The Republican effort to rally every conceivable outside entity to the party’s cause was wildly successful. Again and again over the years, conservative policy institutes have armed the party’s candidates with intellectual arguments, while the conservative media barrage has blasted a way through to high office for even the most lackluster Republican nominees.

Yet increasingly this meant that the Republican Party was outsourcing both body and soul. Both what the party believed in and its ability to do the heavy lifting necessary to win elections was handed over to outside interests — outside interests that did not necessarily share the party’s goals or have any stake in ameliorating its tactics.

This has become suddenly and painfully evident this year. Party leaders may not have liked Rush Limbaugh’s disgusting attacks on a Georgetown law student — calling her a “slut” and a “prostitute” for advocating that insurance companies provide affordable birth control — but what does he care?

If the Republicans lose the election, it will most likely mean all the more angry conservatives tuning in and driving up the ratings for Rush and his fellow radio ranters.
Ideas? There are think tanks now. Agenda-setting? FOX News handles that. Candidate grooming and vetting? Endless sponsored reality-show debates serve that function now. Legislative muscle? K Street lobbyists get paid for that. Mobilizing voters? Talk radio. Campaign funding? A handful of single-issue billionaires can each keep their own preferred candidate in the race, no matter how long past the sell-by date. And no one in the old GOP establishment quite knows how to get the genie back into the bottle, even if they dared try.
Thanks to their inventiveness, Republicans have stumbled into the brave new world of American politics. From primaries to photo ops, from direct mail to voter suppression laws, the Republican party has almost always been the real innovator in electoral politics, usually leaving their slower brother, the Democrats, in the dust for at least a campaign season or two.

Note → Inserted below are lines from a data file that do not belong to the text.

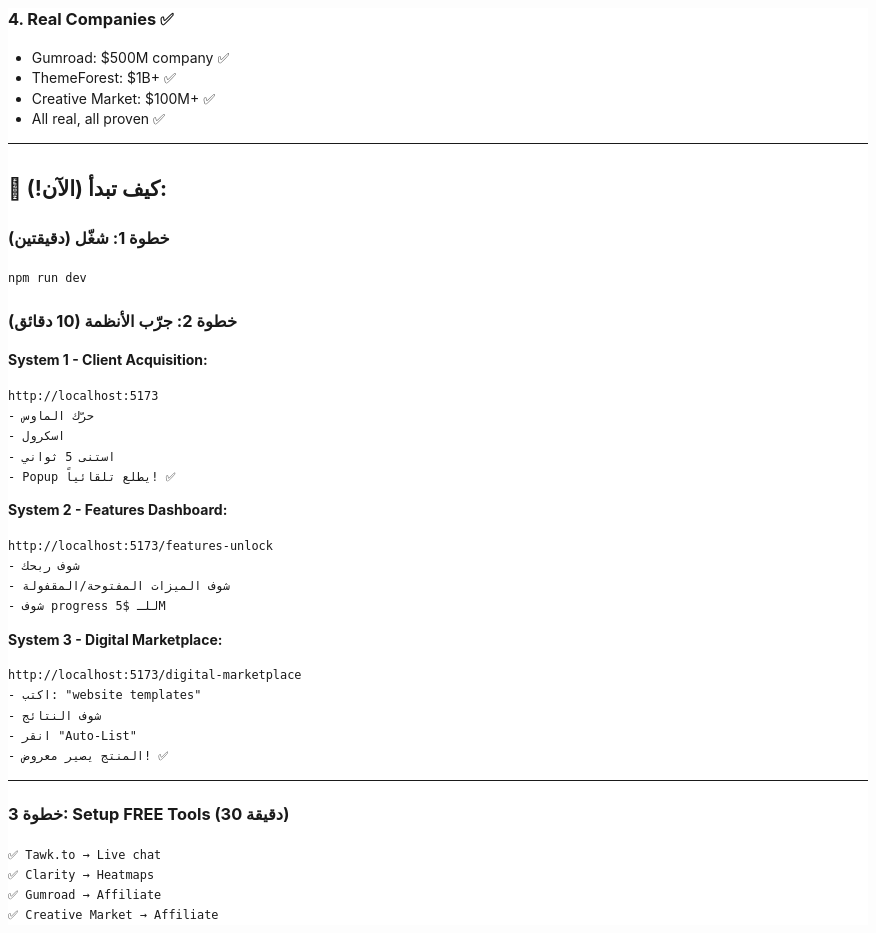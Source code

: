 ### **4. Real Companies ✅**
- Gumroad: $500M company ✅
- ThemeForest: $1B+ ✅
- Creative Market: $100M+ ✅
- All real, all proven ✅

---

## 🚀 **كيف تبدأ (الآن!):**

### **خطوة 1: شغّل (دقيقتين)**

```bash
npm run dev
```

### **خطوة 2: جرّب الأنظمة (10 دقائق)**

**System 1 - Client Acquisition:**
```
http://localhost:5173
- حرّك الماوس
- اسكرول
- استنى 5 ثواني
- Popup يطلع تلقائياً! ✅
```

**System 2 - Features Dashboard:**
```
http://localhost:5173/features-unlock
- شوف ربحك
- شوف الميزات المفتوحة/المقفولة
- شوف progress للـ $5M
```

**System 3 - Digital Marketplace:**
```
http://localhost:5173/digital-marketplace
- اكتب: "website templates"
- شوف النتائج
- انقر "Auto-List"
- المنتج يصير معروض! ✅
```

---

### **خطوة 3: Setup FREE Tools (30 دقيقة)**

```
✅ Tawk.to → Live chat
✅ Clarity → Heatmaps
✅ Gumroad → Affiliate
✅ Creative Market → Affiliate
```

Now they’ve achieved the political equivalent of shuttering that foul old steel mill and shipping the hard work off for others to do while they dabble in these fascinating new derivatives. Now their candidates and their ideas are seen as so many junk bonds, and they don’t seem to have the wherewithal to make the party over from within.
Note that Baker's choice of terms is particularly apt. As Will Bunch points out, this is but the logical extension of allowing entertainment to blend with, and finally drown, our politics and news as a form of discourse.
Baker didn't mention the late 20th Century media critic Neil Postman, but this is exactly the world that Postman predicted and feared in "Amusing Ourselves to Death," that entertainment -- and entertainment values -- would eventually overwhelm politics. The 2012 GOP race has been the epitome of this -- interest in the race soared when the candidates help weekly TV debates that were frighteningly like a reality show, and that interest has plunged now that the "reality show" is over. And life or death issues like a possible military action in Iran are discussed the way a talk radio host would discuss them.

And a Rush Limbaugh really does get the last laugh -- he stays in the radio while the rest of us amuse ourselves to death.
The hook that Postman uses to launch his book is this riddle: Why has America spent over half a century fearing that the brutal oppression of Orwell's “Nineteen Eighty-Four” would come to pass here, when it should have been obvious that Huxley's “Brave New World” -- a parody and retort to the optimism of the utopian novelists of his time, in which Huxley imagined a world of infantilized, materialist, overmedicated narcissists -- struck so much nearer to the realities of our age?

Baker's article is going on the Readings list at the right.